Both sensors use NIR (Near-Infrared Spectroscopy) technology but operate in different wavelength ranges (SCiO: 750-1040 nm; Tellspec: 900-1700 nm).

From a technical point of view, the sensors consist of a light source that irradiates the food sample. Then an optical sensor (spectrometer) converges the rays of light reflected by the sample. After that it returns a spectrum that is used for the final analysis of the sample.


In the SANUM project we involved three dairy farms and a multifunctional farm located in different parts of the territory. Between December 2017 and July 2018, we analyzed various types of milk (goat, sheep and mixed sheep-goat) and cheese.
We analyzed 67 samples corresponding to 16 different products and we obtained a total of 2319 spectra.

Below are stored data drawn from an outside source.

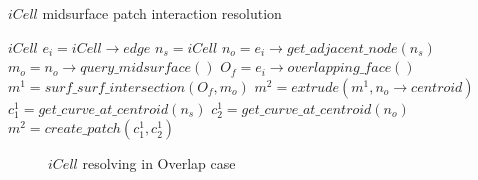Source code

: 	\begin{algorithm}[!h]
		\caption{$iCell$ midsurface patch interaction resolution}
		\label{alg_MidsurfiCell}
		\begin{algorithmic}
			\REQUIRE $iCell$
				\STATE $e_i = iCell \rightarrow edge$
				\STATE $n_s = iCell $	
				\STATE $n_o = e_i \rightarrow get\_adjacent\_node(n_s) $			
					\STATE $m_o = n_o \rightarrow query\_midsurface()$
					\STATE $O_f = e_i \rightarrow overlapping\_face()$
					\STATE $m^1 = surf\_surf\_intersection(O_f, m_o)$
					\STATE $m^2 = extrude(m^1, n_o \rightarrow centroid)$
					\STATE $c^1_1= get\_curve\_at\_centroid(n_s)$
					\STATE $c^1_2 = get\_curve\_at\_centroid(n_o)$
					\STATE $m^2 = create\_patch(c^1_1, c^1_2)$
					\ENDIF
			\ENDWHILE
		\end{algorithmic}
	\end{algorithm}
	
	
	\begin{figure}[!h]
	\centering     %
	\quad
	\caption{$iCell$ resolving in  Overlap case} %
	\label{fig_icellsovrelap}
	\end{figure}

To put it in another way, these spectra can be considered as a fingerprint of each product.

Sanum: products

To manage all this data, visualize and track our experiments we have created a database (ScanDB). And then NurScan, a software with a web interface to easily visualize the data.


On the collected samples we have run data-mining analysis. To do that we used the tools offered by the “TheLab” application on the Consumer Physics website (developer of the SCiO sensor).

TheLab allows you to perform a PCA analysis (Principal Component Analysis) on the spectra and view the results in graphical form.

The figure shows an example of a PCA made on a group of 4 different cheeses, that we can visually identify without problem.

PCA 4 cheese

In PCA analyses we look for “clusters” or clouds of data that have the same properties. We made this kind of analysis on all the samples. It has allowed us to filter all the anomalous spectra (outliers). Therefore we could proceed and clean up the data for the subsequent creation of the models.


A data-mining model is created by applying an algorithm to the data. It is a set of data, statistics and schema that are then applied to new data. As a result, the model generates predictions and inferences about relationships. With the samples and data collected we created a classification models to test the validity of the approach. We used the model generation tool in “TheLab” using the same 4 cheeses shown in the PCA. In the figure we see the expected performance of the classification model (the so-called “confusion matrix”).

Model 4 cheese

However, to develop a more precise model, we will need to analyze a larger number of samples for each type of cheese.

The SANUM project (2017-2018) was funded by the European Union with the support of the Autonomous Region of Sardinia and Sardegna Ricerche (POR FESR Sardinia 2014-2020).